O episódio de 26 minutos faz parte da série Explicando – que, como o próprio nome indica, se propõe a explicar de maneira simplificada temas diversos. O negacionismo de Trump é rapidamente contrariado pela afirmação de cientistas que já alertavam para o risco de uma nova pandemia. No lado da lucidez em relação ao problema, há o milionário Bill Gates, fundador da Microsoft, que surge com declarações quase premonitórias. “Se pensarem em algo que pode acontecer e matar milhões de pessoas, nosso maior risco é uma pandemia. Em termos de mortalidade, uma pandemia competiria até com as guerras colossais do passado. A economia pararia, os custos à humanidade seriam inacreditáveis e nenhum país seria imune aos problemas que isso traria”, afirmou ele em um vídeo de 2019 recuperado de um episódio anterior da série.

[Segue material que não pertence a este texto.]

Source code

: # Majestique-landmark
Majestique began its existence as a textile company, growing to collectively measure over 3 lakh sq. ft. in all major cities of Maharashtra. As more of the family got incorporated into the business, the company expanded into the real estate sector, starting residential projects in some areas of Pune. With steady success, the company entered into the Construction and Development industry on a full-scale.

Nas cenas que se seguem às falas delirantes dos políticos, o novo coronavírus é apresentado ao espectador através de ilustrações que remontam sua origem, relacionando-o a outros patógenos da mesma família, como o responsável pela epidemia da SARS em 2002. A série, aliás, desconstrói a ideia erroneamente difundida por negacionistas de que epidemias do passado como a de H1N1, ou mesmo a da SARS, mataram bem mais do que a Covid-19 – colocando-a, na verdade, bem mais próxima à Gripe Espanhola, que ceifou mais de 50 milhões de vidas entre 1918 e 1920.
A produção, enfim, foca nos descrentes — para quem acompanha assiduamente a pandemia nos jornais, não há muitas novidades. Um comparativo entre duas cidades dos Estados Unidos — uma que aplicou a quarentena durante a gripe espanhola e outra que não seguiu a medida — explica como funciona o achatamento da curva, e tenta convencer os mais resistentes da necessidade do isolamento social. Cenas do sistema de saúde italiano saturado exemplificam sem delongas o caos causado pela falta de controle da pandemia. Desconstroem-se ainda a ideia de remédios milagrosos e a dificuldade na fabricação de vacinas, alternativa mais esperançosa para o fim da doença. Se faltava desenhar para que as pessoas entendessem, agora não falta mais.